Rules are the mechanism for guiding Migrate conversions. They are the key to obtaining the target output that you desire.

Overview #

Rules are the to Migrate guide. A rule set is a collection of such rules, and it are associated to documents using the dashboard. Rules consist of two main parts: annotations and a condition. The annotations are instructions to Migrate as to how different portions of your document should be treated during conversion. For example, this content is the title of a task topic, or the term of a definition list entry. The condition is used to determine when a rule matches, that is on what pieces of your document the rule’s annotations should be applied. Conditions can potentially be quite complex.

Anatomy of a rule #

Consider the following rule which tells Migrate that any content styled as ListParagraph, having a list-style property of decimal, and a margin-left property of 720twips, should be considered an ordered list item with a nesting level of 1 (i.e. an outermost list entry).

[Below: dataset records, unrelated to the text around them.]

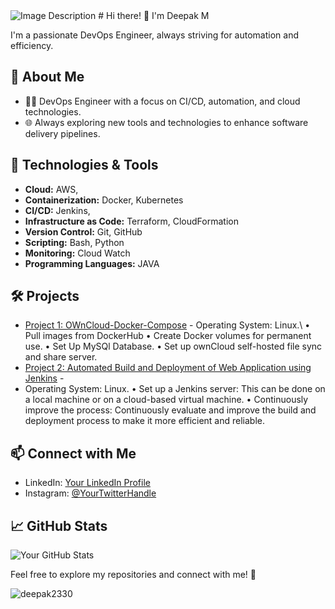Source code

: <img src="Neon Futuristic Gaming Youtube Banner.png" alt="Image Description"   align="centre">
<!-- Header Section -->
# Hi there! 👋 I'm Deepak M

I'm a passionate DevOps Engineer, always striving for automation and efficiency.

<!-- Introduction Section -->
## 🚀 About Me
- 👨‍💻 DevOps Engineer with a focus on CI/CD, automation, and cloud technologies.
- 🌐 Always exploring new tools and technologies to enhance software delivery pipelines.

<!-- Technologies Section -->
## 🔧 Technologies & Tools
- **Cloud:** AWS, 
- **Containerization:** Docker, Kubernetes
- **CI/CD:** Jenkins, 
- **Infrastructure as Code:** Terraform, CloudFormation
- **Version Control:** Git, GitHub
- **Scripting:** Bash, Python
- **Monitoring:** Cloud Watch
- **Programming Languages:** JAVA 

<!-- Projects Section -->
## 🛠️ Projects
- [Project 1: OWnCloud-Docker-Compose](#) -
Operating System: Linux.\\
• Pull images from DockerHub
• Create Docker volumes for permanent use.
• Set Up MySQl Database.
• Set up ownCloud self-hosted file sync and share server.
- [Project 2: Automated Build and Deployment of Web Application using Jenkins](#) -
- Operating System: Linux.
• Set up a Jenkins server: This can be done on a local machine or on a cloud-based virtual machine.
• Continuously improve the process: Continuously evaluate and improve the build and deployment process to
make it more efficient and reliable.


<!-- Connect Section -->
## 📫 Connect with Me
- LinkedIn: [Your LinkedIn Profile](https://www.linkedin.com/in/deepak-m-9370261b4)
- Instagram: [@YourTwitterHandle](https://www.instagram.com/mr__deepak__m/)

<!-- Footer Section -->
## 📈 GitHub Stats
![Your GitHub Stats](https://github-readme-stats.vercel.app/api?username=yourusername&show_icons=true&theme=radical)

<!-- Footer Message -->
Feel free to explore my repositories and connect with me! 🌟

<p><img align="center" src="https://github-readme-stats.vercel.app/api/top-langs?username=deepak2330&show_icons=true&locale=en&layout=compact" alt="deepak2330" /></p>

1 applicability The rule will only be tried on elements of the indicated type. This helps improve Migrate’s performance.
2 name A descriptive name for the rule chosen by you.
3 condition Conditions test the properties of content to see if the rule matches, and hence whether or not the rule’s annotation should be applied to that unit of content.
4 annotations Annotations indicate how a chunk of input text should be converted.

Rule condition #

A rule condition can be simple or complex. A simple condition may consist of a single test, such as a style test. This is actually quite common. On the other hand, a condition may be composed of several tests, carefully combined together to capture your specific intent.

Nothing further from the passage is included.